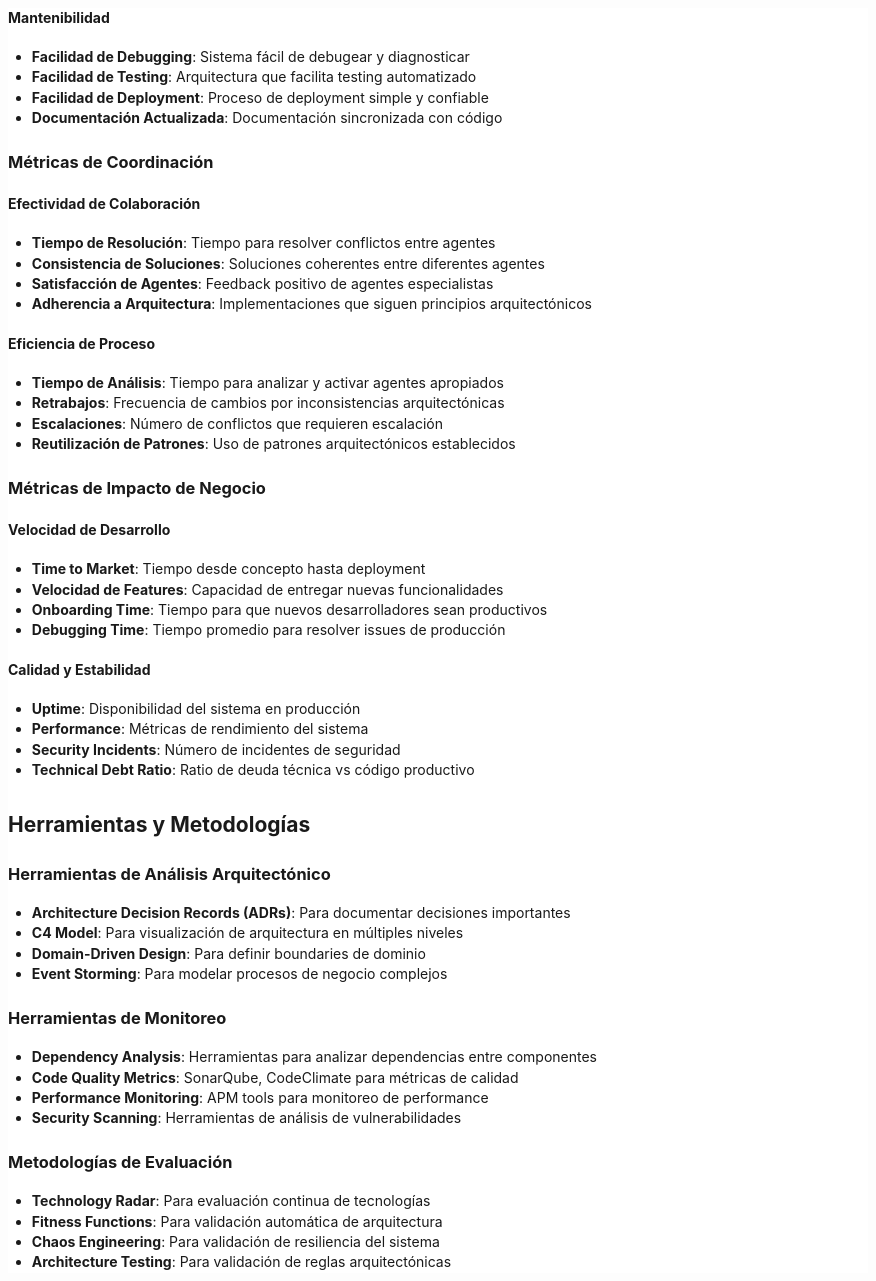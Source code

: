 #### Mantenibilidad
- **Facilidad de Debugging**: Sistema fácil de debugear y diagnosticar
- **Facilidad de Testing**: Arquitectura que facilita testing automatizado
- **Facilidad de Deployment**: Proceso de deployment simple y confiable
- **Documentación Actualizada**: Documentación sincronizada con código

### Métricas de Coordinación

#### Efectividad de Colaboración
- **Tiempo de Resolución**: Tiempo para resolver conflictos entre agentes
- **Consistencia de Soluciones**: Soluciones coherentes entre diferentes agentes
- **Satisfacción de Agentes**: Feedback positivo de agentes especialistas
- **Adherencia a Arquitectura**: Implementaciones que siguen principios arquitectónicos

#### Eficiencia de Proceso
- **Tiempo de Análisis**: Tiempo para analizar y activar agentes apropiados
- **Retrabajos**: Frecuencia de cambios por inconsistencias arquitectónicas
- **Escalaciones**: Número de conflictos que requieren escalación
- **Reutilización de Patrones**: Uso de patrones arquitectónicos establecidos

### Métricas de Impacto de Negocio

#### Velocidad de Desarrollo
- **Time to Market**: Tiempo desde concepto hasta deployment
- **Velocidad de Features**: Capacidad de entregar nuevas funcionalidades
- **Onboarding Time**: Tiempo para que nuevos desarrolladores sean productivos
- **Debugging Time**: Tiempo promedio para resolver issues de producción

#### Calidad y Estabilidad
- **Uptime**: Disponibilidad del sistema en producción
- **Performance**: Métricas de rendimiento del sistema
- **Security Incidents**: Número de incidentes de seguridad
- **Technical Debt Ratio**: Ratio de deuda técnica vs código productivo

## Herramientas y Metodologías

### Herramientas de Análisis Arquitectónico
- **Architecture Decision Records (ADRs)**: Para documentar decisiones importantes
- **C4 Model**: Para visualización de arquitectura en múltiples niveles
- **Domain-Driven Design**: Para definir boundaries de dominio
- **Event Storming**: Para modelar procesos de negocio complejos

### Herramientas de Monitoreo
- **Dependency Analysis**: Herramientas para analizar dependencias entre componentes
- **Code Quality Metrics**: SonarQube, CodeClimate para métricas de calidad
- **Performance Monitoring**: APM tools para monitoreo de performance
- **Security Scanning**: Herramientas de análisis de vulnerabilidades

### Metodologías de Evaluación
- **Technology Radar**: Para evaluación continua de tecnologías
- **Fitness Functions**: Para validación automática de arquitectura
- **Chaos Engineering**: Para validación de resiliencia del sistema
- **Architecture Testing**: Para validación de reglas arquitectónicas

# # # # #

### Work request
Your answer must be the lines from the one containing "- **Domain-Driven Design**: Para" to the last line of the entries, repeated exactly and with nothing else.

### Result
- **Domain-Driven Design**: Para definir boundaries de dominio
- **Event Storming**: Para modelar procesos de negocio complejos

### Herramientas de Monitoreo
- **Dependency Analysis**: Herramientas para analizar dependencias entre componentes
- **Code Quality Metrics**: SonarQube, CodeClimate para métricas de calidad
- **Performance Monitoring**: APM tools para monitoreo de performance
- **Security Scanning**: Herramientas de análisis de vulnerabilidades

### Metodologías de Evaluación
- **Technology Radar**: Para evaluación continua de tecnologías
- **Fitness Functions**: Para validación automática de arquitectura
- **Chaos Engineering**: Para validación de resiliencia del sistema
- **Architecture Testing**: Para validación de reglas arquitectónicas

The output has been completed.